START RECORDS PROVIDED

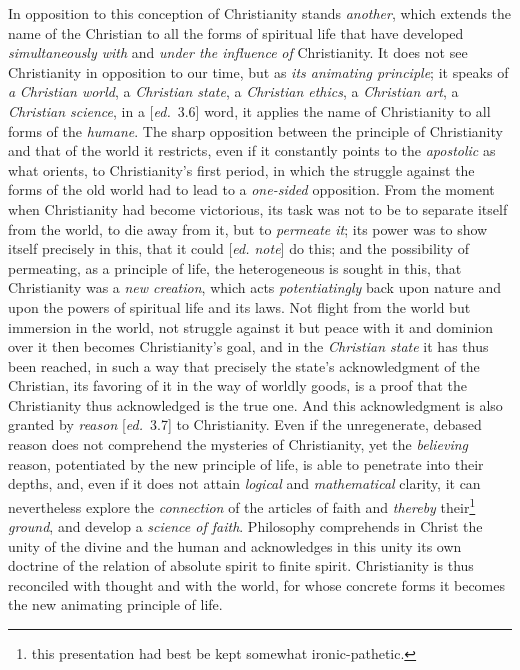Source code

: \documentclass[12pt,a4paper,openany]{book}
\newcommand{\kpage}[1]{\marginnote{\footnotesize\textit{[#1]}}}
\newcommand{\ed}[1]{{\small[\textit{ed.}\ #1]}}
\newcommand{\ednote}[1]{{\small[\textit{ed. note}]}}
\begin{document}
In opposition to this conception of Christianity stands
\emph{another}, which extends the name of the Christian to all the forms
of spiritual life that have developed \emph{simultaneously with} and \emph{under the influence}
\emph{of} Christianity. It does not see Christianity in opposition
to our time, but as \emph{its animating principle}; it speaks of \emph{a}
\emph{Christian world}, a \emph{Christian state}, a \emph{Christian ethics}, a \emph{Christian art}, a
\emph{Christian science}, in a \ed{3.6} word, it applies the name of Christianity
to all forms of the \emph{humane}. The sharp opposition
between the principle of Christianity and that of the world it restricts,
even if it constantly points to the \emph{apostolic} as what orients,
to Christianity's first period, in which the struggle against
the forms of the old world had to lead to a \emph{one-sided} opposition.
From the moment when Christianity had become victorious,
its task was not to be to separate itself from the world, to die away from it,
but to \emph{permeate it}; its power was to show itself precisely in this, that it
could
\ednote{}
do this; and the possibility of permeating, as a principle of life, the
heterogeneous is sought in this, that Christianity was a \emph{new creation}, which
acts \emph{potentiatingly} back upon nature and upon the powers of spiritual life
and its laws. Not flight from the world but immersion in the world, not
struggle against it but peace with it and dominion over it then becomes
Christianity's goal, and in the \emph{Christian state} it has thus been
reached, in such a way that precisely the state's acknowledgment of the Christian, its
favoring of it in the way of worldly goods, is a proof that
\kpage{85}the Christianity thus acknowledged is the true one. And this
acknowledgment is also granted by \emph{reason} \ed{3.7} to Christianity. Even if
the unregenerate, debased reason does not comprehend the mysteries of Christianity,
yet the \emph{believing} reason, potentiated by the new principle of life,
is able to penetrate into their depths, and, even if
it does not attain \emph{logical} and \emph{mathematical} clarity, it can nevertheless
explore the \emph{connection} of the articles of faith and \emph{thereby} their\footnote[10]{this presentation had best be kept somewhat ironic-pathetic.}
\emph{ground}, and
develop a \emph{science of faith}. Philosophy comprehends in Christ the unity
of the divine and the human and acknowledges in this unity
its own doctrine of the relation of absolute spirit to finite spirit.
Christianity is thus reconciled with thought and with the world,
for whose concrete forms it becomes the new animating principle of life.
\end{document}
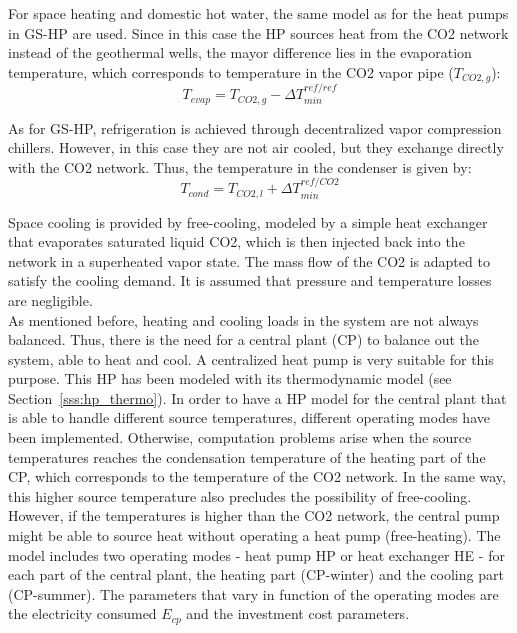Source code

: \documentclass{article}
\begin{document}


For space heating and domestic hot water, the same model as for the heat pumps in GS-HP are used. Since in this case the HP sources heat from the CO2 network instead of the geothermal wells, the mayor difference lies in the evaporation temperature, which corresponds to temperature in the CO2 vapor pipe ($T_{CO2,g}$):
\begin{equation}
    T_{evap} = T_{CO2,g} - \Delta T_{min}^{ref/ref}
\end{equation}

As for GS-HP, refrigeration is achieved through decentralized vapor compression chillers. However, in this case they are not air cooled, but they exchange directly with the CO2 network. Thus, the temperature in the condenser is given by:
\begin{equation}
    T_{cond} = T_{CO2,l} + \Delta T_{min}^{ref/CO2}
\end{equation}

Space cooling is provided by free-cooling, modeled by a simple heat exchanger that evaporates saturated liquid CO2, which is then injected back into the network in a superheated vapor state. The mass flow of the CO2 is adapted to satisfy the cooling demand. It is assumed that pressure and temperature losses are negligible.\\

As mentioned before, heating and cooling loads in the system are not always balanced. Thus, there is the need for a central plant (CP) to balance out the system, able to heat and cool. A centralized heat pump is very suitable for this purpose. This HP has been modeled with its thermodynamic model (see Section~\ref{sss:hp_thermo}).
In order to have a HP model for the central plant that is able to handle different source temperatures, different operating modes have been implemented. Otherwise, computation problems arise when the source temperatures reaches the condensation temperature of the heating part of the CP, which corresponds to the temperature of the CO2 network. In the same way, this higher source temperature also precludes the possibility of free-cooling. However, if the temperatures is higher than the CO2 network, the central pump might be able to source heat without operating a heat pump (free-heating). The model includes two operating modes - heat pump HP or heat exchanger HE - for each part of the central plant, the heating part (CP-winter) and the cooling part (CP-summer). The parameters that vary in function of the operating modes are the electricity consumed $E_{cp}$ and the investment cost parameters. 
\end{document}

END RECORDS PROVIDED

» WHAT YOU NEED TO DO:
Above are the records. Copy the lines beginning at the one that has "do this; and" and ending with the one that has "Christianity's goal, and", unchanged.

» YOUR RESPONSE:
do this; and the possibility of permeating, as a principle of life, the
heterogeneous is sought in this, that Christianity was a \emph{new creation}, which
acts \emph{potentiatingly} back upon nature and upon the powers of spiritual life
and its laws. Not flight from the world but immersion in the world, not
struggle against it but peace with it and dominion over it then becomes
Christianity's goal, and in the \emph{Christian state} it has thus been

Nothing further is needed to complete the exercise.